:: DATASET EXCERPTS ::
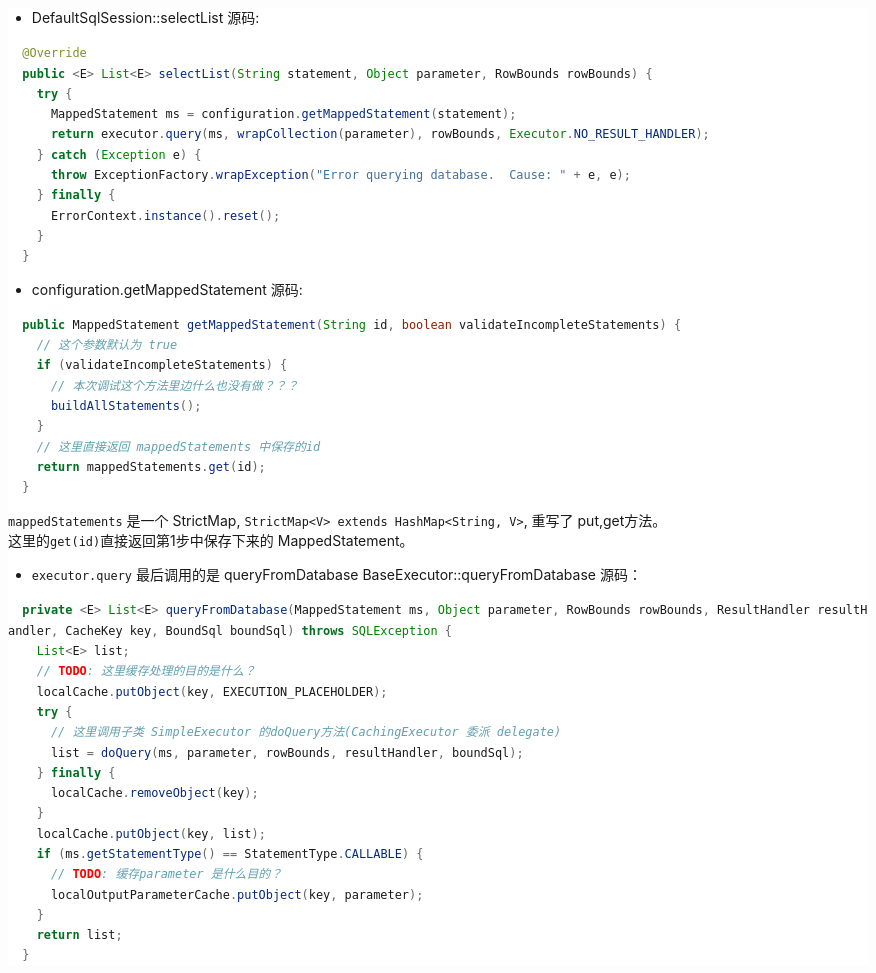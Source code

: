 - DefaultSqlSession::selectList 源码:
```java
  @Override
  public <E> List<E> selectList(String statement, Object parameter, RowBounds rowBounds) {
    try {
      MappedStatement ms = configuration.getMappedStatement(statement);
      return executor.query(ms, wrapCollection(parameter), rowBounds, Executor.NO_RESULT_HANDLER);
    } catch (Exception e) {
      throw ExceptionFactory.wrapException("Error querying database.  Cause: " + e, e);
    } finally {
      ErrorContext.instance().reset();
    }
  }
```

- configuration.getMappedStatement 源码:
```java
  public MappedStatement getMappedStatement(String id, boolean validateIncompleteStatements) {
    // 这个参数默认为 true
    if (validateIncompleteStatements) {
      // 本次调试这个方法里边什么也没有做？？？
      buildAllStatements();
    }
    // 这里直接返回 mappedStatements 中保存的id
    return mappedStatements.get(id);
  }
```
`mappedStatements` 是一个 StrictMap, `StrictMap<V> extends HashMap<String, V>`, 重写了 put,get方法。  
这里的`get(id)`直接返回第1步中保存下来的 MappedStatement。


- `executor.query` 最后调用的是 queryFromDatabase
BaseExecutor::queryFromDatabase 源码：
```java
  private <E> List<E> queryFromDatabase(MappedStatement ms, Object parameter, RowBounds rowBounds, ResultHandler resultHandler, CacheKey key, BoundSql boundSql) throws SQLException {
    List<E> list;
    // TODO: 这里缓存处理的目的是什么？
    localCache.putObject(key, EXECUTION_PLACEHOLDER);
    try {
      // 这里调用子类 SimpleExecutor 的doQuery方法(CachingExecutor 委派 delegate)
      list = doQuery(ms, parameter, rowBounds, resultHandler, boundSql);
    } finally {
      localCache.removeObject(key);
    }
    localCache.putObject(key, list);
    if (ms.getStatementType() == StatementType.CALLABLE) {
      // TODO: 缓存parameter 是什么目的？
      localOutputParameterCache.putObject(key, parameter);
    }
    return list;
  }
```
:::
:: DATASET EXCERPTS ::
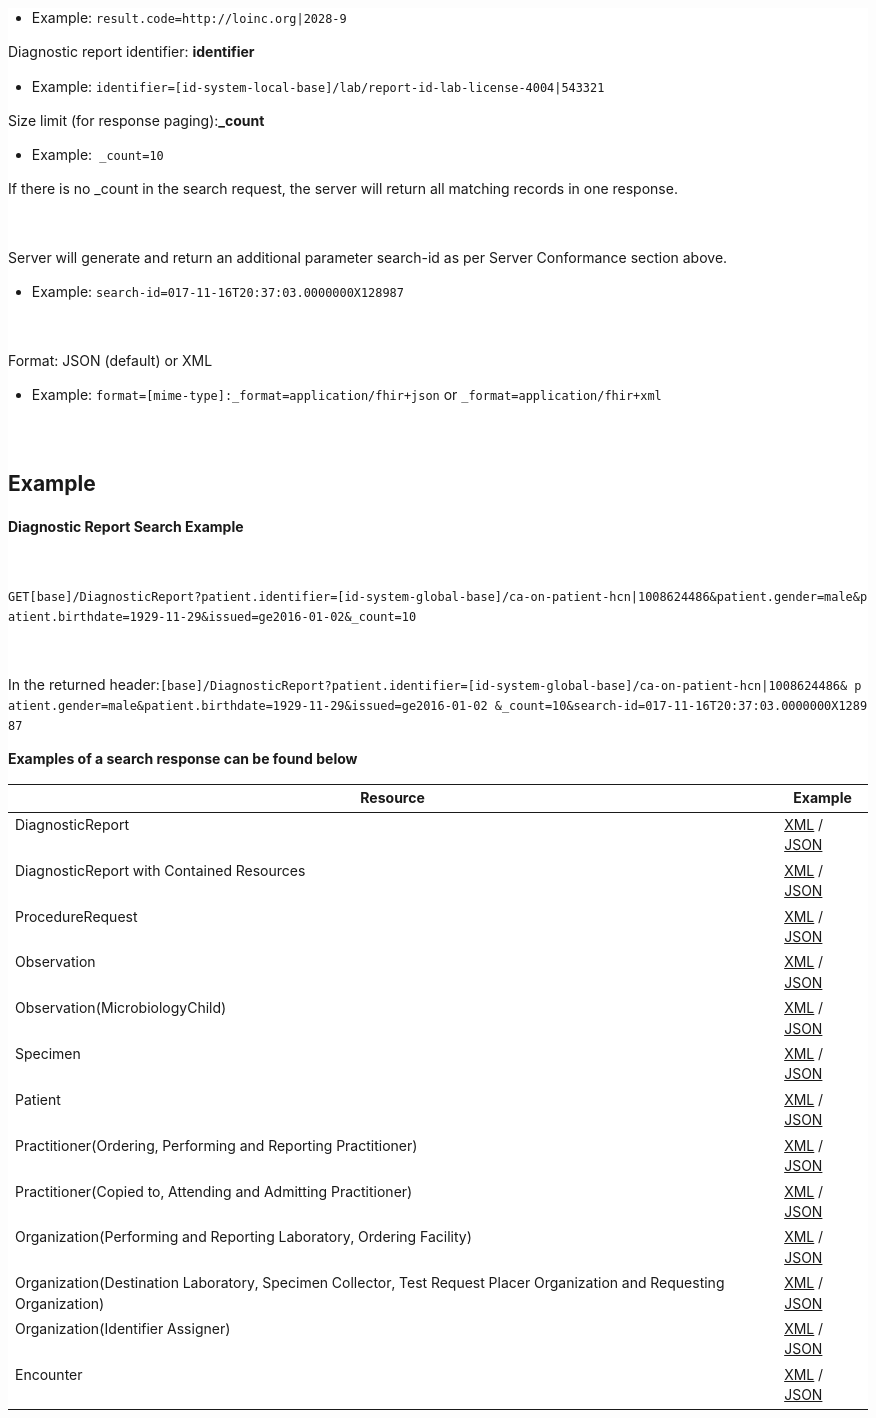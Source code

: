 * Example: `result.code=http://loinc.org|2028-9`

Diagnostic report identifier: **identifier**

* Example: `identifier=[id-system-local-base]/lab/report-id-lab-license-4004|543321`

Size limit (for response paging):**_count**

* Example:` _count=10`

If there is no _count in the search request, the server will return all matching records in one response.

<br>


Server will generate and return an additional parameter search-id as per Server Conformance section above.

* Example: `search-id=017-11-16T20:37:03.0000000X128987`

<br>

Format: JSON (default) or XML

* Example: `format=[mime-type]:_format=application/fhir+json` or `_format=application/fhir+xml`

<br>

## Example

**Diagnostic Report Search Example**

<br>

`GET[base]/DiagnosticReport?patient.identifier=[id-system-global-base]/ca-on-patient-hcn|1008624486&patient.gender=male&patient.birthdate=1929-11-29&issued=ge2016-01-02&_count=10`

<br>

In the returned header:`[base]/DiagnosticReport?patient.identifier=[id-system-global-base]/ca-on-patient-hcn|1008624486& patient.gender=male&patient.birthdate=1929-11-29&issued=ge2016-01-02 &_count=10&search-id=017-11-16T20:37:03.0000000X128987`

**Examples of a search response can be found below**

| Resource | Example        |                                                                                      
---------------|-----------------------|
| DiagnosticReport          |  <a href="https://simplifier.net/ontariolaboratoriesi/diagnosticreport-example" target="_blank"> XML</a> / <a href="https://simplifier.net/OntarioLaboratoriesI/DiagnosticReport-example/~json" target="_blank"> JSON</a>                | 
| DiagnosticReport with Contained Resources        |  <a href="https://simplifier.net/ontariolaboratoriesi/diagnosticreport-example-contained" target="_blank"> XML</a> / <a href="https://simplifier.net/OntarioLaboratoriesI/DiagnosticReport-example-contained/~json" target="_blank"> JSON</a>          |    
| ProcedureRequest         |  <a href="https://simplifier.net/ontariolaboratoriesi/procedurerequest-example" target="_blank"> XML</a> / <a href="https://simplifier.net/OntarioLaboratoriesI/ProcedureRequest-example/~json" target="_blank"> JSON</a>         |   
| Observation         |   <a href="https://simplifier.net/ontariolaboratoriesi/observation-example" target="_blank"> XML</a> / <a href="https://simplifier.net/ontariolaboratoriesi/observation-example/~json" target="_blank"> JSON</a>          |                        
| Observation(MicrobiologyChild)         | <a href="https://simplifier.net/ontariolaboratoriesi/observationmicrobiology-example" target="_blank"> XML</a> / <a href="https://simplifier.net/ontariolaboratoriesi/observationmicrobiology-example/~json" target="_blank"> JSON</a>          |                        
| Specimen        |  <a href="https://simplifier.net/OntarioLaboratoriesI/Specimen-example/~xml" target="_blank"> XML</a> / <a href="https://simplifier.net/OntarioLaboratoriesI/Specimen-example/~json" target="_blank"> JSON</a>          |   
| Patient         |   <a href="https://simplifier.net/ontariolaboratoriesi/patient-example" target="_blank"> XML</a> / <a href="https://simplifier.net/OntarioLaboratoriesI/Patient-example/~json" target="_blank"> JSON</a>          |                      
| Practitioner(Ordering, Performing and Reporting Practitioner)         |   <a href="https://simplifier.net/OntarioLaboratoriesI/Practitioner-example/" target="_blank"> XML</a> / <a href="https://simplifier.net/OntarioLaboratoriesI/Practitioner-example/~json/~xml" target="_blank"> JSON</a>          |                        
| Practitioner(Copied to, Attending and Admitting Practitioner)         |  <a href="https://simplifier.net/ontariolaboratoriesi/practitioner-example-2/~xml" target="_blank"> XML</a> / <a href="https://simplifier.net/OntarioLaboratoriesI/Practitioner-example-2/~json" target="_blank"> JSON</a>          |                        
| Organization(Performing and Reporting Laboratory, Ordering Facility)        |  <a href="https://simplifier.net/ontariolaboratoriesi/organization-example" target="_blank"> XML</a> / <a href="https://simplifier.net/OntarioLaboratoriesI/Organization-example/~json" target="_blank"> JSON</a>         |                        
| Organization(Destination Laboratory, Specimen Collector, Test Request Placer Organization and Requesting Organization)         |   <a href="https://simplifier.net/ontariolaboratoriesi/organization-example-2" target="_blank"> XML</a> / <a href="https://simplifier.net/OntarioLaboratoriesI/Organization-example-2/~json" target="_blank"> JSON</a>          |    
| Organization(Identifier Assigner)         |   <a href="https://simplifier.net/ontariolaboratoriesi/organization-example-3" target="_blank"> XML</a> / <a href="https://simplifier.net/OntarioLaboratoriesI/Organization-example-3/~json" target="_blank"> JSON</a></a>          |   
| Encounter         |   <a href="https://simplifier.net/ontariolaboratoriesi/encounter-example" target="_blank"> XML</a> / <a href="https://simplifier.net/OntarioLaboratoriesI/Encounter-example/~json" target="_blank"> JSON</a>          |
:::
:: DATASET EXCERPTS ::
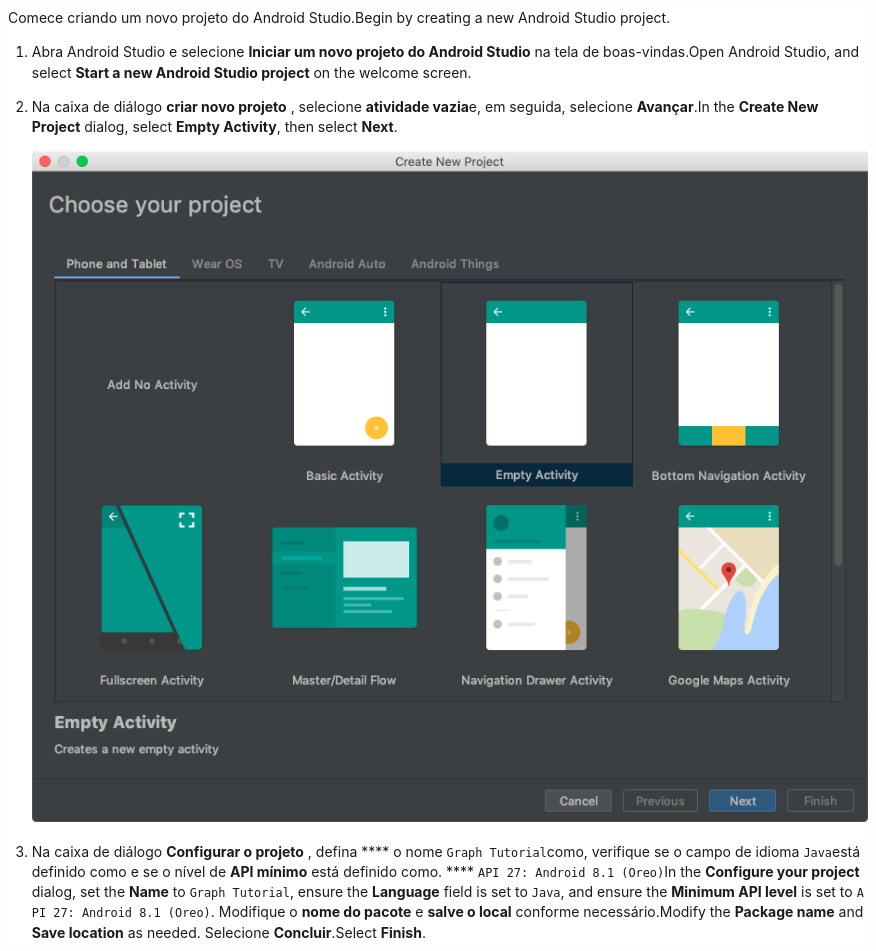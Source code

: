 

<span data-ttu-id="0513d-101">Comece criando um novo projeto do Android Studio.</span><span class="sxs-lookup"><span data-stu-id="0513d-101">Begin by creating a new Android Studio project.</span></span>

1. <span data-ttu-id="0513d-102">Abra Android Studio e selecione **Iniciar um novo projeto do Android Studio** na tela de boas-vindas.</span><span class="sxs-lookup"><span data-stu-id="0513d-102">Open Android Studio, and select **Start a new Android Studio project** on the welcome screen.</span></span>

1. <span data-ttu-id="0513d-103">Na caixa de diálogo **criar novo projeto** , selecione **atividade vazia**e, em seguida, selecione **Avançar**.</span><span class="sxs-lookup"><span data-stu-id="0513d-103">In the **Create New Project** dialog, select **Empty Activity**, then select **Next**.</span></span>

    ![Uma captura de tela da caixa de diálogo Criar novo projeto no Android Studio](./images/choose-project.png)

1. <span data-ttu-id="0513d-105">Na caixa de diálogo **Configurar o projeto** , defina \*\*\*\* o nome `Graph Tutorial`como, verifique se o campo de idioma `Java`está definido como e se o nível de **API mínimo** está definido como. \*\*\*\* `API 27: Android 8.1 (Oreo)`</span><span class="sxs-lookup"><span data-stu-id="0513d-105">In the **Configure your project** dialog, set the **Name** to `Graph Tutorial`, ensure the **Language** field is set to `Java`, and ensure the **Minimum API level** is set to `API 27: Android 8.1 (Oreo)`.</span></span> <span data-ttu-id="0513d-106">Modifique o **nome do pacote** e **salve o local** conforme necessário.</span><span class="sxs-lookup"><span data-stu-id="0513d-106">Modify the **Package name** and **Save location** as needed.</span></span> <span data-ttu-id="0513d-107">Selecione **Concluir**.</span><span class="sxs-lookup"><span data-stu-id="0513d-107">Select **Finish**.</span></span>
:::
* _EXERCISE INSTRUCTIONS_
Lines that contain "selectList" are the result; find them in the entries above and copy each one.

* _RESULT OF THE EXERCISE_
: - DefaultSqlSession::selectList 源码:
  public <E> List<E> selectList(String statement, Object parameter, RowBounds rowBounds) {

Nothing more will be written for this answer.